-- ENTRIES PROVIDED follows --

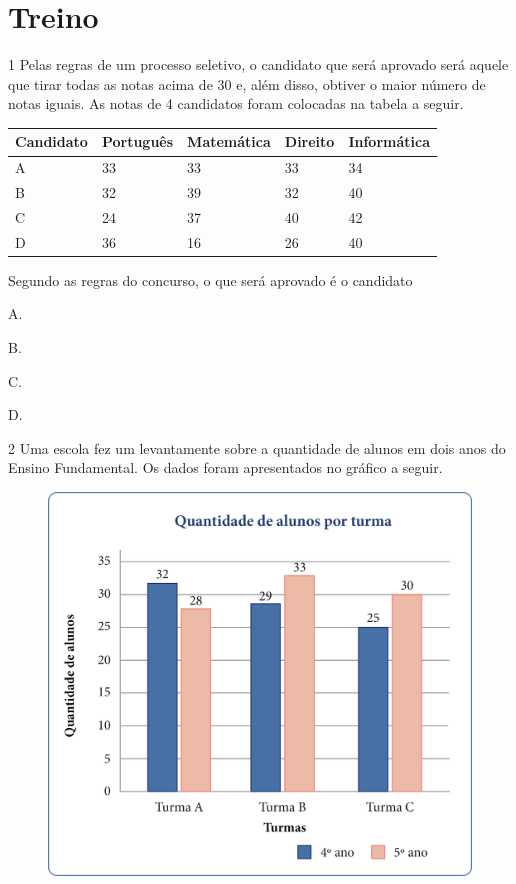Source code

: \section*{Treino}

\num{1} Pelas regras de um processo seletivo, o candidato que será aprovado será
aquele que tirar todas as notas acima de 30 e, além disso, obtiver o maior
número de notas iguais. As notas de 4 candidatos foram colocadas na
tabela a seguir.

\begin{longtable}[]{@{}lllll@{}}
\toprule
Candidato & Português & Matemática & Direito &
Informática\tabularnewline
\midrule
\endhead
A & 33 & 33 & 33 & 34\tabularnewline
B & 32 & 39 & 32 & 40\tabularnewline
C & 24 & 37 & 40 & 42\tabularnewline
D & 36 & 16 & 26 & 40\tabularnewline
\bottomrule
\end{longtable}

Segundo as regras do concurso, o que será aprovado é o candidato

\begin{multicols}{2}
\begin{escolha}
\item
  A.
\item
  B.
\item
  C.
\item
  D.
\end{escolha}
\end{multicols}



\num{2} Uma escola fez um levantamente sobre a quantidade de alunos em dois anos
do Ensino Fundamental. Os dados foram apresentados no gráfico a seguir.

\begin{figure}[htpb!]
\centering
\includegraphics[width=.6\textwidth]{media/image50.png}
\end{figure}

-- ENTRIES PROVIDED concluded --
-- ENTRIES PROVIDED follows --

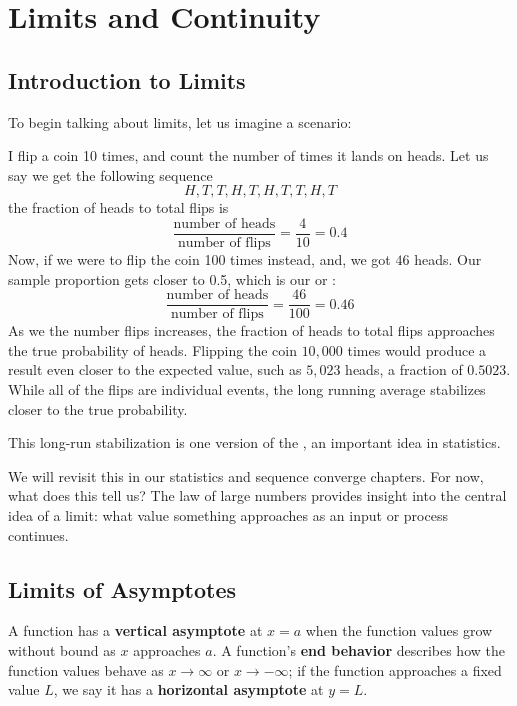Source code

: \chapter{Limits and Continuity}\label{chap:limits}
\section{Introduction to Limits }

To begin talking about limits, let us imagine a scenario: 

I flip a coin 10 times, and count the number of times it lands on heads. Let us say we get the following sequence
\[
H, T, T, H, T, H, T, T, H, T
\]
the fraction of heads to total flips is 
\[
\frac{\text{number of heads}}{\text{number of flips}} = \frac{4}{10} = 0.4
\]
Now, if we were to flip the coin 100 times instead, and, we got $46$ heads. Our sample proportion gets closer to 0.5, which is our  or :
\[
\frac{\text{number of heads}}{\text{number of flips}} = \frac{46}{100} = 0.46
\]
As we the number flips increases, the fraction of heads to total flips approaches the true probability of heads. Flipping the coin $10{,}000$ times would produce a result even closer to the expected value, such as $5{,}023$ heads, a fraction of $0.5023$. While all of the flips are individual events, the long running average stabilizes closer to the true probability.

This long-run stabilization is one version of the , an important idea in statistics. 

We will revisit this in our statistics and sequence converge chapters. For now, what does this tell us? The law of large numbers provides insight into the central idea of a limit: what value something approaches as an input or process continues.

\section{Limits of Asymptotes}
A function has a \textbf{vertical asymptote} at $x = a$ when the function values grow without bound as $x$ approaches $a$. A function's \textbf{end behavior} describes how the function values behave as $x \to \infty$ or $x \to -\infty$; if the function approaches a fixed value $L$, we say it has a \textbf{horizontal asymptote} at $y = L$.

-- ENTRIES PROVIDED concluded --
-- ENTRIES PROVIDED follows --

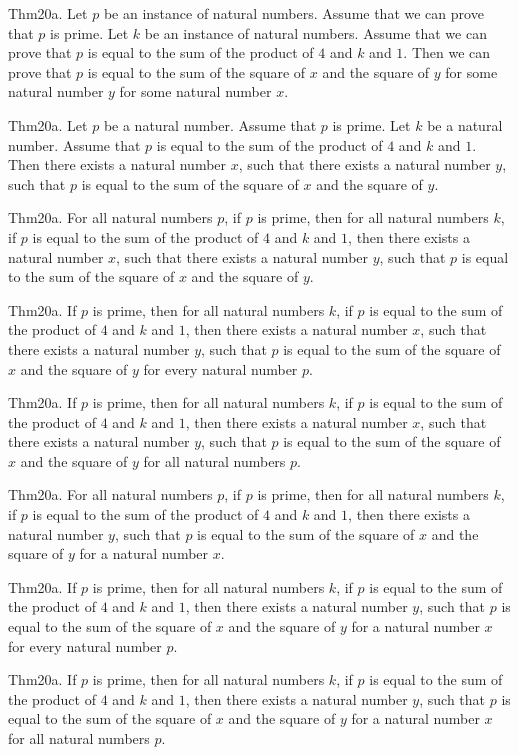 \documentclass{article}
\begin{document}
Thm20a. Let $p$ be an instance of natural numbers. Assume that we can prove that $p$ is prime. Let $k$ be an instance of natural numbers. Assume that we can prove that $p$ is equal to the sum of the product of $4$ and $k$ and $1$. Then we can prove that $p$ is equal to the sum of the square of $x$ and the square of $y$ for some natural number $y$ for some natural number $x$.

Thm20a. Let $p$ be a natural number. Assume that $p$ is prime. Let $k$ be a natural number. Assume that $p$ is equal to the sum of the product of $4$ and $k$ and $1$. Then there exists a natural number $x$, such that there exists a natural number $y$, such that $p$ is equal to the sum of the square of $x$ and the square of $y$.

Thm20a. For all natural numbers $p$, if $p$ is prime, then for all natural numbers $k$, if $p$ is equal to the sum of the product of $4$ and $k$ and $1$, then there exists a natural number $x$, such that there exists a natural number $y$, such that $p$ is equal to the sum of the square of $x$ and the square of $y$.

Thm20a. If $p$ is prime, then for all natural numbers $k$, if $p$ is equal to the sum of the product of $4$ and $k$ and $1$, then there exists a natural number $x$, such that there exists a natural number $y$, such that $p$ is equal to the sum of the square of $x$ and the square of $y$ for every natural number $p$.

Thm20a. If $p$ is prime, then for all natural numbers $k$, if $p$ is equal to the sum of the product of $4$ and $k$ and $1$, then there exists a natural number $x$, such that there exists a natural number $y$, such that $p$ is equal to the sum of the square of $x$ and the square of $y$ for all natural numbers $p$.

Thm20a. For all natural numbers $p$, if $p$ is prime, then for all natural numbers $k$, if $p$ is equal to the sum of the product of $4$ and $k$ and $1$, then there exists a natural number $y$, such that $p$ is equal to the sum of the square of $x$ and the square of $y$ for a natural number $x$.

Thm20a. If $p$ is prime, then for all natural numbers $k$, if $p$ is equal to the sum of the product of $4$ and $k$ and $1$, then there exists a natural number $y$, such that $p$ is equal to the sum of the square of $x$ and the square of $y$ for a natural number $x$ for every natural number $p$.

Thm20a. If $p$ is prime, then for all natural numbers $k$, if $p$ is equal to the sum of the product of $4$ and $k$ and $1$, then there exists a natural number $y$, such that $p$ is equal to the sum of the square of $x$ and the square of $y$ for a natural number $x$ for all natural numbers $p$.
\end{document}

-- ENTRIES PROVIDED concluded --

YOUR TASK >>
Find where the line with "Now, if we were" sits in the material above, then copy exactly from it through the line with "A function has". Add no other line.

ANSWER FOR THIS EXERCISE >>
Now, if we were to flip the coin 100 times instead, and, we got $46$ heads. Our sample proportion gets closer to 0.5, which is our  or :
\[
\frac{\text{number of heads}}{\text{number of flips}} = \frac{46}{100} = 0.46
\]
As we the number flips increases, the fraction of heads to total flips approaches the true probability of heads. Flipping the coin $10{,}000$ times would produce a result even closer to the expected value, such as $5{,}023$ heads, a fraction of $0.5023$. While all of the flips are individual events, the long running average stabilizes closer to the true probability.

This long-run stabilization is one version of the , an important idea in statistics. 

We will revisit this in our statistics and sequence converge chapters. For now, what does this tell us? The law of large numbers provides insight into the central idea of a limit: what value something approaches as an input or process continues.

\section{Limits of Asymptotes}
A function has a \textbf{vertical asymptote} at $x = a$ when the function values grow without bound as $x$ approaches $a$. A function's \textbf{end behavior} describes how the function values behave as $x \to \infty$ or $x \to -\infty$; if the function approaches a fixed value $L$, we say it has a \textbf{horizontal asymptote} at $y = L$.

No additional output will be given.